Yaldızlı Çağ, merkez çifti, yeni zengin ama güç düşkünü Bertha ve George'a saygıyla mı yoksa iğrenerek mi davranacağını hiçbir zaman gerçekten bilemedi, ancak çıplak, çirkin kapitalizmin en iyi temsilcileri olmalarına rağmen genellikle saygıdan yana hata yaptı. Bu yüzden, bu sezon sonunda Russell'ların doymak bilmez hırsları ve açgözlülükleri sayesinde biraz daha kötü bir şekilde tasvir edildiğini görmek ferahlatıcı, bu da sonunda aile arasında çatlaklara ve hatta ara sıra iç gözlem anlarına yol açıyor. "Acımasız olduğun için seni suçlamıyorum. Hayranım. Paylaştığımız şey bu," diyor George bir sahnede Bertha'ya. "Ama iş hayatında acımasızım, sevdiğim insanlara karşı değil." Yine de, dizinin, The White Lotus'taki rolünden yeni çıkmış Coon'un, TV'nin en iyi çalışan aktörlerinden birinin gerçekten eğlenmesine izin vermek için bile olsa, Beşinci Cadde'nin Marie Antoinette'i olarak fazladan yol kat etmesine izin vermesinin daha da fazla fayda sağlayacağını düşünmekten kendimi alamıyorum.

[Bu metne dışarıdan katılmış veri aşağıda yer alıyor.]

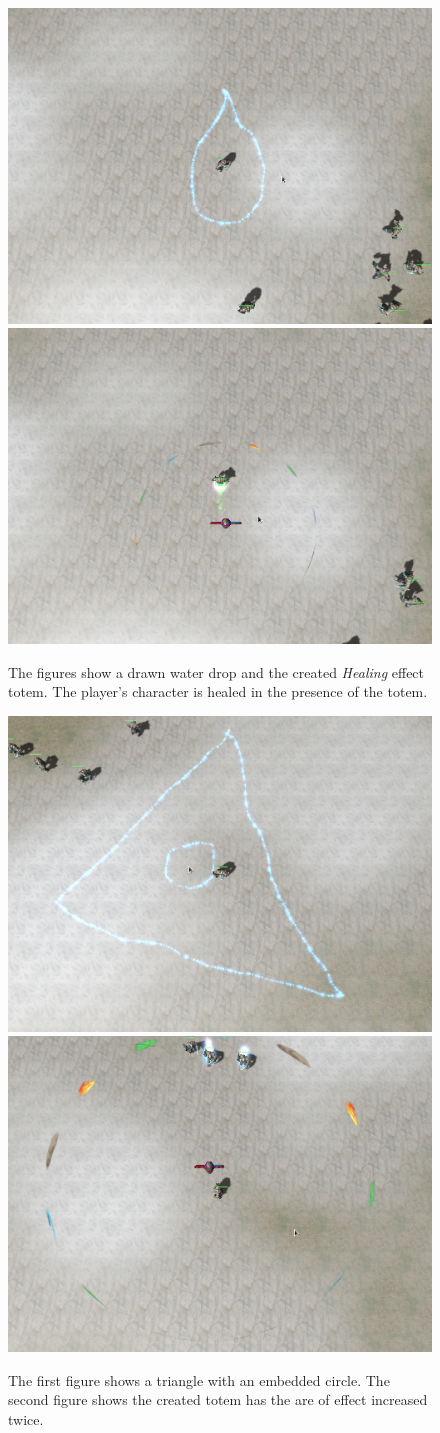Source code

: \begin{figure}[p]
\centering
\includegraphics[width=.47\linewidth]{ext/scr/waterDrop.png}
\quad
\includegraphics[width=.47\linewidth]{ext/scr/waterDrope.png}
\caption{The figures show a drawn water drop and the created \emph{Healing} effect totem. The player's character is healed in the presence of the totem.}
\label{fig:spell:waterDrop}
\end{figure}

\begin{figure}[p]
\centering
\includegraphics[width=.47\linewidth]{ext/scr/embcircle.png}
\quad
\includegraphics[width=.47\linewidth]{ext/scr/embcirclee.png}
\caption{The first figure shows a triangle with an embedded circle. The second figure shows the created totem has the are of effect increased twice. }
\label{fig:spell:embcircle}
\end{figure}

Gerçekten de, The Gilded Age'in temel sorunu, dizinin zengin dünyasına karşı sergilediği sınırsız hayranlık olmuştur. Downton Abbey izleyicileri, birçok sezon ve film boyunca Britanya İmparatorluğu'nun ve sınıf sisteminin çöküşünü yavaşça izlerken, The Gilded Age izleyicileri uzun zamandır bu güç yapılarının çoğunun zirvede olduğu bir dünyayla sınırlı kalmıştır. Fellowes'un üst sınıfa olan takıntısı, zaman zaman eserinin bu geçmiş dönem için güllük gülistanlık nostaljik görünmesine neden olmuştur. Neyse ki, üçüncü sezonda durum giderek daha az böyledir; imkansız derecede gösterişli bir ilişki olarak stilize edilmiş, ancak bir korku dizisi olarak oldukça doğru bir şekilde filme alınmış merkezi bir evlilik sahnesi vardır.
The Gilded Age'de her türlü tempo değişikliği buzul gibi olsa da, değişimin tohumları yavaş yavaş ekiliyor. Sonunda çiçek açmaya başladıklarında, dizi Mark Twain ve Charles Dudley Warner'ın 1873'te dönemin adını aldığı kitaplarında amaçladıkları aşağılayıcı sözü yerine getirebilir: Şeyler yaldızlı görünebilir, ancak kesinlikle altın değildir.